Here is a train consisting of two T4D motor cars, actually this is a motor car and a powered trailer which has no driver's cabin, only a few hidden buttons so you can move it inside the depot. All these old Tatras have been modernized, many have chopper control, but they won't be here for long: this year the delivery of the newest generation of low-floor trams began, type NGTD12DD (quite easy to remember, huh? :-) ). If those arrive in large numbers, the Tatras have to leave. Am I right, have we found a normal gauge (1435 mm) tramway system at last? No way! The track gauge is 1450 mm.

This is a six-axle version of the low floor trams made by the STram consortium (Siemens, ABB, DUEWAG, DWA, later Bombardier Transportation Bautzen), number 2516, type NGT6DD...

...and this is its longer brother, the 41 metres long NGT8DD, around 11 metres longer than the previous one. It was also made at the same place in Bautzen but on the name Bombardier Transportation. Although there cannot be seen any railway-like serial numbers on the low floor tramcars from the outside, they are always described inside the driver's cabins.

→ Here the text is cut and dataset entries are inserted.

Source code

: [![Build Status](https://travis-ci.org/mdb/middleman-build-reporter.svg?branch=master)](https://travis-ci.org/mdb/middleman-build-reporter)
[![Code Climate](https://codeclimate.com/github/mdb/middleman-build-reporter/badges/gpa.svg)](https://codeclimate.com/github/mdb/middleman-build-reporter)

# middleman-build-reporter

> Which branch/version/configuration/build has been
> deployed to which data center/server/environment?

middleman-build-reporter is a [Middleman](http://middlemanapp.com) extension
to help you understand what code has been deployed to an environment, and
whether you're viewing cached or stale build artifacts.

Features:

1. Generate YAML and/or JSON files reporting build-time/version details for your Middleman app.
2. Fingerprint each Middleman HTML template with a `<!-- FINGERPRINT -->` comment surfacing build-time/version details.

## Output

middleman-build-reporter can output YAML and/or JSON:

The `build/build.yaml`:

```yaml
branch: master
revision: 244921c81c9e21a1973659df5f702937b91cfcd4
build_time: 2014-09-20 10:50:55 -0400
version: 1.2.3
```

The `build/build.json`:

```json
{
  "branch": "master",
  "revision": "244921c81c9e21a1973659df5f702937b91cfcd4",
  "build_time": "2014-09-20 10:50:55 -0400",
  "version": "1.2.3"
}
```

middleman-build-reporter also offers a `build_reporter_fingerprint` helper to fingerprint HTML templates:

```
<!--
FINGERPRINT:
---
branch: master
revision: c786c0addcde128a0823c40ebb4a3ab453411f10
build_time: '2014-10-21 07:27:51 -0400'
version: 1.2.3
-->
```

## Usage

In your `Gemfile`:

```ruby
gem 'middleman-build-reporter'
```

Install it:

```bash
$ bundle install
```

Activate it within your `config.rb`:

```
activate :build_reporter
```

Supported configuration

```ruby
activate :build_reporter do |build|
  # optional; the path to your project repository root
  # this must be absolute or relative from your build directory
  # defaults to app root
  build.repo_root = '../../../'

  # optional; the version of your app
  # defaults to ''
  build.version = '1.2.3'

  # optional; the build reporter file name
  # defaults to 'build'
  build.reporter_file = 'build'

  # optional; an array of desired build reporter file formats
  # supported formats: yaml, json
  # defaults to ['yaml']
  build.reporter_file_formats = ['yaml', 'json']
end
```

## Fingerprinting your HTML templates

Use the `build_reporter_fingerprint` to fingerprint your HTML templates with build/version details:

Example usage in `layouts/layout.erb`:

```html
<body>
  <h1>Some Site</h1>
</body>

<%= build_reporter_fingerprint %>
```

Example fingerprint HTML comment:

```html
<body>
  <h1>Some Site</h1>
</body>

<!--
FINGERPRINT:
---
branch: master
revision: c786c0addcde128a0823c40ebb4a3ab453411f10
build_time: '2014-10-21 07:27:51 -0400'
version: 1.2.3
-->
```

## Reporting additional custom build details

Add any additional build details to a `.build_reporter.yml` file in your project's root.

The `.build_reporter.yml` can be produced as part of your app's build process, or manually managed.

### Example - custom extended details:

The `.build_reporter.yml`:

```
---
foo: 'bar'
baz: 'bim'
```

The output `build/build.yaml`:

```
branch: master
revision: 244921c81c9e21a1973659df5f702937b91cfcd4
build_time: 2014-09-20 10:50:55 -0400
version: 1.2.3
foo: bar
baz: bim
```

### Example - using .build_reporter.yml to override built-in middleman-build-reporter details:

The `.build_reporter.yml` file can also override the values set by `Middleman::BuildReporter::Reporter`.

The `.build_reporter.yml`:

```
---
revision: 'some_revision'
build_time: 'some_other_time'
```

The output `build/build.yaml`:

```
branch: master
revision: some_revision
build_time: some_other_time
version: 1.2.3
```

Other Tatras at the same place. These have also chopper control. The fact that not all of the motor cars are the same, some of them are only powered trailers without driver's cabin, came to my mind only after I had come back home. Nevertheless the class numbers tell the truth: class 224 is the normal motor car on the left while class 244 is a powered trailer on the right. All of the powered trailers used to be normal motor cars but they dismounted the driver's cabins to make a larger room for passengers. You can see a custom made cover plate on the Scharfenberg couplers as a local speciality.

A shorter low-floor car again, coming from Theaterplatz, turning beside the Zwinger palace.

We take an identical tramcar, no. 2525 (as I counted it: 232 525-5). The floor is higher at the powered wheels, but it has low floor without steps at the running wheels where you can only see the wheel covering boxes. The motors are very loud, the car has different noises in addition to that. For example there are interesting "puffing" sounds, I think it is something like an active air spring which balances the car body. Or at the back, annoying clackings of the index indicators. Sometimes the air compressor runs also. We take this tram to Gorbitz, not surprisingly, because we heard that the newest low floor car is there at the depot, and they already test it on the tramway lines.

And we were right, two test trains passed us by in the opposite direction, one of them was the new car. So we thought we're going to wait for it at the Gorbitz end station, hoping it would be back shortly. Many cars wait for their return back in town on the wide, roomy loop tracks. On the picture you can see the six axle, five section 2516 of line 2, the eight axle, seven section 2702 of line 7 in a purple fullsize advertisement and no. 2585 of line 47 which is a short, temporary line because of various track closures.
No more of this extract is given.